Pablo Piñero Stillmann has received fellowships from the Foundation for Mexican Literature and Indiana University. His work has appeared or is forthcoming in Cream City Review, Juked, fwriction : review, The Normal School, and other journals.
Two Stories From The Starbucks in Las Lomas, Mexico City
At one point I start to wonder about this baby. Where is she? (It has been established in conversation that she’s a she.) Don’t Mariela and Sofía want to carry her, baby-talk with her? Wouldn’t it be great for the young women to have Begoña’s child there as a crystal ball to provide them with visions of what they’ll be like when they themselves become mothers? Seems like a no-brainer to bring the baby to Starbucks. I guess maybe she could be ill or taking a nap or something. Babies are complicated.
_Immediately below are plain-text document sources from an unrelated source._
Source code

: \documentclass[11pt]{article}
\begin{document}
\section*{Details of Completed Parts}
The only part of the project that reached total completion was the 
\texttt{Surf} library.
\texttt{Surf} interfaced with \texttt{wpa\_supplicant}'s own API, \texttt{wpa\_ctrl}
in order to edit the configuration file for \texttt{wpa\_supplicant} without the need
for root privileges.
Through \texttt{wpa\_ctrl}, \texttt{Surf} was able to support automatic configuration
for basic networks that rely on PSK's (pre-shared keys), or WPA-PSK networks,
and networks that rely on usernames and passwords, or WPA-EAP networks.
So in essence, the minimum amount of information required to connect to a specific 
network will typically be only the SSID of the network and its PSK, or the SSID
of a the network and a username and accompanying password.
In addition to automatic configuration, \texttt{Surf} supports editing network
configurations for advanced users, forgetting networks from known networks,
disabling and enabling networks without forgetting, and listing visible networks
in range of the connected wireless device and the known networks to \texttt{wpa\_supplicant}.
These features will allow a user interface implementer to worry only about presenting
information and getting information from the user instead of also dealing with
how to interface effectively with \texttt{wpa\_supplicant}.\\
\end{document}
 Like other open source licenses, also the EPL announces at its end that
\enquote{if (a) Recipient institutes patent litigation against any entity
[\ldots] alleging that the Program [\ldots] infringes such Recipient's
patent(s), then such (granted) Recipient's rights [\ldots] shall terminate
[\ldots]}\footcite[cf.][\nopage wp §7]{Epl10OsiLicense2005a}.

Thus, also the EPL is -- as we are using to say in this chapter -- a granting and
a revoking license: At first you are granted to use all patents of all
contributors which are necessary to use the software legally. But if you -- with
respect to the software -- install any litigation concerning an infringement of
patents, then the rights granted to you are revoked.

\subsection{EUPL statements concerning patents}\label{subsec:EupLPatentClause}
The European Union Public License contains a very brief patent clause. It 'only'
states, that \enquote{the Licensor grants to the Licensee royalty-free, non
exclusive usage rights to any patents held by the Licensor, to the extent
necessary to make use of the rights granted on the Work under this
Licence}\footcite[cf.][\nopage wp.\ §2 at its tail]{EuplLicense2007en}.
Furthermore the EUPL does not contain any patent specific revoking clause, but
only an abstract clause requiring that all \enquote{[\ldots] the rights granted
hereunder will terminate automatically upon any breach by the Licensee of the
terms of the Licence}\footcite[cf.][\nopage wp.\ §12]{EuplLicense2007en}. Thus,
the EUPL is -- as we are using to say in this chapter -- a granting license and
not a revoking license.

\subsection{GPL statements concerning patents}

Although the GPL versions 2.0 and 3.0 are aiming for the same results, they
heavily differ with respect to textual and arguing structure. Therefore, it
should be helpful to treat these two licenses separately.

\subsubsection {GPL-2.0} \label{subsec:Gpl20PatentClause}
Then I hear a squeal. The baby! It’s a short squeal, though, so by the time I look over the squeal is over and the baby’s still a no-show. And I can’t be too obvious in the search because no mother wants that weird bearded guy at Starbucks to be looking around for her baby. Besides, it’s that time of the evening when the Starbucks in Las Lomas is packed, so it very well could have been someone else’s baby who squealed. I go back to reading my book and eavesdropping.
Finally it happens. I feel the invisible baby looking at me. In my periphery she materializes from the wall, like a little ghost in a Guillermo del Toro movie. No - she’s being carried by a woman who’s sitting at the table adjacent Begoña’s. The woman faces the wall. She is dressed in black sweatpants and a black sweatshirt, has black hair in a neat bowl cut. The baby peeks over the woman’s shoulder at her mother.
I’d say the woman in black is the baby’s nanny, but that would be a half-truth. She’s what people in Las Lomas call a “muchacha.” A servant. Besides taking care of the baby, she cooks, cleans, and launders. A nanny takes care of a child or children for an agreed number of hours; a muchacha’s life is completely devoted to her employers. I was raised by muchachas. Now my sister, mother of three, employs two of them. They’re an integral part of upper-middle-class Mexico City life, and Pablo Piñero Stillmann they’re supposed to blend into the walls.
The bowl-cut muchacha turns sideways and hands the baby to Begoña who, in turn, addresses only the baby. It’s as if her child has come flying in by herself: “You behaved so well,” she tells her daughter. The baby smiles. Mariela and Sofía smile; they’re melting. The three women comment on the baby’s outfit, the beautiful hair, the way her smile resembles—
Wait. I think I lost the muchacha. Oh. There she is. She’s back to staring at the wall, blending in. As I stand up to leave I notice there’s an iPad propped up on the muchacha’s table. It’s playing a cartoon.